> **THE TASK**
Please reproduce the entire listing, character for character.

___ DATA SUPPLIED ___

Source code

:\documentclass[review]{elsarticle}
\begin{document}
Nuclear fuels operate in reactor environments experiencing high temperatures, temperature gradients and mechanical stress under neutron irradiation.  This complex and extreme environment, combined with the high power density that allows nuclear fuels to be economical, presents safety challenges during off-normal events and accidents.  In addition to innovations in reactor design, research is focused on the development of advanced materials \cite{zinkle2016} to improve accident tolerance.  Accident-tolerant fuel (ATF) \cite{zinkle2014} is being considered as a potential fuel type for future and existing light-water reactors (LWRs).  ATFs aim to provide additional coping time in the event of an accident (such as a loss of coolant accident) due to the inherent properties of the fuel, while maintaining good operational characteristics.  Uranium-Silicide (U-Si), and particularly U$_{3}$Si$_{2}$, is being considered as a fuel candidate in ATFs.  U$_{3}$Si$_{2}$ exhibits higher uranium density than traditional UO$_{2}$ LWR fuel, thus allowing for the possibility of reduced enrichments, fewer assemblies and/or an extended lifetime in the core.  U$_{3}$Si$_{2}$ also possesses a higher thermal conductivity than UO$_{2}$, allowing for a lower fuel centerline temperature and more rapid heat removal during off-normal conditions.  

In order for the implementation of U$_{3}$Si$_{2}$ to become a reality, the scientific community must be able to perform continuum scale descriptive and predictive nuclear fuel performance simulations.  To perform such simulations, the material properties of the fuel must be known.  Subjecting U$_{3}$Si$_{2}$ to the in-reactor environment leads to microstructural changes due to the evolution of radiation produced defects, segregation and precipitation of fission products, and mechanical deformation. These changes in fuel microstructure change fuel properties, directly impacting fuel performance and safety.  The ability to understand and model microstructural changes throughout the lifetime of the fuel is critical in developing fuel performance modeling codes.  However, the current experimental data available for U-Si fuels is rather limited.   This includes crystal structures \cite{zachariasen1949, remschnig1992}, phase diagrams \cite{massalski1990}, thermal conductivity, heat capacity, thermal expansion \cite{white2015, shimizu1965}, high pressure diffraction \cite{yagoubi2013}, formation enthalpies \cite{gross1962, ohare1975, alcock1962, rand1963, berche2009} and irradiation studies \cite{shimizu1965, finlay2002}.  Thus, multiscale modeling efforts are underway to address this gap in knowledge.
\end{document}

___

> **TASK RESULT**
Source code

:\documentclass[review]{elsarticle}
\begin{document}
Nuclear fuels operate in reactor environments experiencing high temperatures, temperature gradients and mechanical stress under neutron irradiation.  This complex and extreme environment, combined with the high power density that allows nuclear fuels to be economical, presents safety challenges during off-normal events and accidents.  In addition to innovations in reactor design, research is focused on the development of advanced materials \cite{zinkle2016} to improve accident tolerance.  Accident-tolerant fuel (ATF) \cite{zinkle2014} is being considered as a potential fuel type for future and existing light-water reactors (LWRs).  ATFs aim to provide additional coping time in the event of an accident (such as a loss of coolant accident) due to the inherent properties of the fuel, while maintaining good operational characteristics.  Uranium-Silicide (U-Si), and particularly U$_{3}$Si$_{2}$, is being considered as a fuel candidate in ATFs.  U$_{3}$Si$_{2}$ exhibits higher uranium density than traditional UO$_{2}$ LWR fuel, thus allowing for the possibility of reduced enrichments, fewer assemblies and/or an extended lifetime in the core.  U$_{3}$Si$_{2}$ also possesses a higher thermal conductivity than UO$_{2}$, allowing for a lower fuel centerline temperature and more rapid heat removal during off-normal conditions.  

In order for the implementation of U$_{3}$Si$_{2}$ to become a reality, the scientific community must be able to perform continuum scale descriptive and predictive nuclear fuel performance simulations.  To perform such simulations, the material properties of the fuel must be known.  Subjecting U$_{3}$Si$_{2}$ to the in-reactor environment leads to microstructural changes due to the evolution of radiation produced defects, segregation and precipitation of fission products, and mechanical deformation. These changes in fuel microstructure change fuel properties, directly impacting fuel performance and safety.  The ability to understand and model microstructural changes throughout the lifetime of the fuel is critical in developing fuel performance modeling codes.  However, the current experimental data available for U-Si fuels is rather limited.   This includes crystal structures \cite{zachariasen1949, remschnig1992}, phase diagrams \cite{massalski1990}, thermal conductivity, heat capacity, thermal expansion \cite{white2015, shimizu1965}, high pressure diffraction \cite{yagoubi2013}, formation enthalpies \cite{gross1962, ohare1975, alcock1962, rand1963, berche2009} and irradiation studies \cite{shimizu1965, finlay2002}.  Thus, multiscale modeling efforts are underway to address this gap in knowledge.
\end{document}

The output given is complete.